WHAT NEEDS TO BE DONE: Repeat only the lines below from the one containing "Backend Software Engineer" through the one containing "Fullstack Software Engineer", inclusive, exactly as written.

Stored data entries:
┌────────
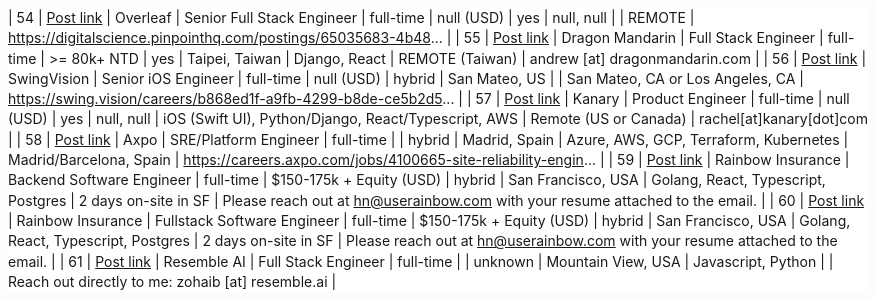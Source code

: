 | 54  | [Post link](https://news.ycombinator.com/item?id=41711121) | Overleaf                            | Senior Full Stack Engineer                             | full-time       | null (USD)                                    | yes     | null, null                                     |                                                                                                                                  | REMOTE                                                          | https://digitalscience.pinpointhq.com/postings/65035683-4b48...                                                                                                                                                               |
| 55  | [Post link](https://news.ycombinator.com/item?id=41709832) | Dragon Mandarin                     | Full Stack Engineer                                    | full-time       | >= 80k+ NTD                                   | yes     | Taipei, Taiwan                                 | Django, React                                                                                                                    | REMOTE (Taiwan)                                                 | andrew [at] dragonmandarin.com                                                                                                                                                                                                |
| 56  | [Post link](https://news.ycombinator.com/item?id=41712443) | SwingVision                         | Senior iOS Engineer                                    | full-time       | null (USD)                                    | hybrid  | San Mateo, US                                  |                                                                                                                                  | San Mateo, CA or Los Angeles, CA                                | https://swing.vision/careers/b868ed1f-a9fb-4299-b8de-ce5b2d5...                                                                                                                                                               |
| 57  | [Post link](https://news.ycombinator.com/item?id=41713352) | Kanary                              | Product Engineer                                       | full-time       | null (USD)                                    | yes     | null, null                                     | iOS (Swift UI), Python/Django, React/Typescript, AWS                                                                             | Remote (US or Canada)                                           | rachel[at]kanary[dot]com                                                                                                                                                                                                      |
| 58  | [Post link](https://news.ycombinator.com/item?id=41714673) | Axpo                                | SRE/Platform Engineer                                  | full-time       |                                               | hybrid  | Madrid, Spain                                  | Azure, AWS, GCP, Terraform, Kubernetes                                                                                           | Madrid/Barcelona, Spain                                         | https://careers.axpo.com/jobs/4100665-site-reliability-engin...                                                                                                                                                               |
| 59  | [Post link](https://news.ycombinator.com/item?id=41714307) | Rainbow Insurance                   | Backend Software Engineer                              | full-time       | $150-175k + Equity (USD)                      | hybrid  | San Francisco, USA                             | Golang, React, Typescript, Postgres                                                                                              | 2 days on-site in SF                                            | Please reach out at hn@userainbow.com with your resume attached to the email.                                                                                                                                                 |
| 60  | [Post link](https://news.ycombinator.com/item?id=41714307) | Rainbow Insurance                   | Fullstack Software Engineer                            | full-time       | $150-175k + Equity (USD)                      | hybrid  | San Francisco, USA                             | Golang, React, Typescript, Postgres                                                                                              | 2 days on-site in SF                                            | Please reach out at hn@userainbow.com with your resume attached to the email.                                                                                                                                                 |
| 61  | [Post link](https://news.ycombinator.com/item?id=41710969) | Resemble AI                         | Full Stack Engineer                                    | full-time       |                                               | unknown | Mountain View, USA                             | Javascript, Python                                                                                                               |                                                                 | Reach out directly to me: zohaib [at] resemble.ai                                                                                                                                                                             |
└────────
SOLVED EXERCISE:
| 59  | [Post link](https://news.ycombinator.com/item?id=41714307) | Rainbow Insurance                   | Backend Software Engineer                              | full-time       | $150-175k + Equity (USD)                      | hybrid  | San Francisco, USA                             | Golang, React, Typescript, Postgres                                                                                              | 2 days on-site in SF                                            | Please reach out at hn@userainbow.com with your resume attached to the email.                                                                                                                                                 |
| 60  | [Post link](https://news.ycombinator.com/item?id=41714307) | Rainbow Insurance                   | Fullstack Software Engineer                            | full-time       | $150-175k + Equity (USD)                      | hybrid  | San Francisco, USA                             | Golang, React, Typescript, Postgres                                                                                              | 2 days on-site in SF                                            | Please reach out at hn@userainbow.com with your resume attached to the email.                                                                                                                                                 |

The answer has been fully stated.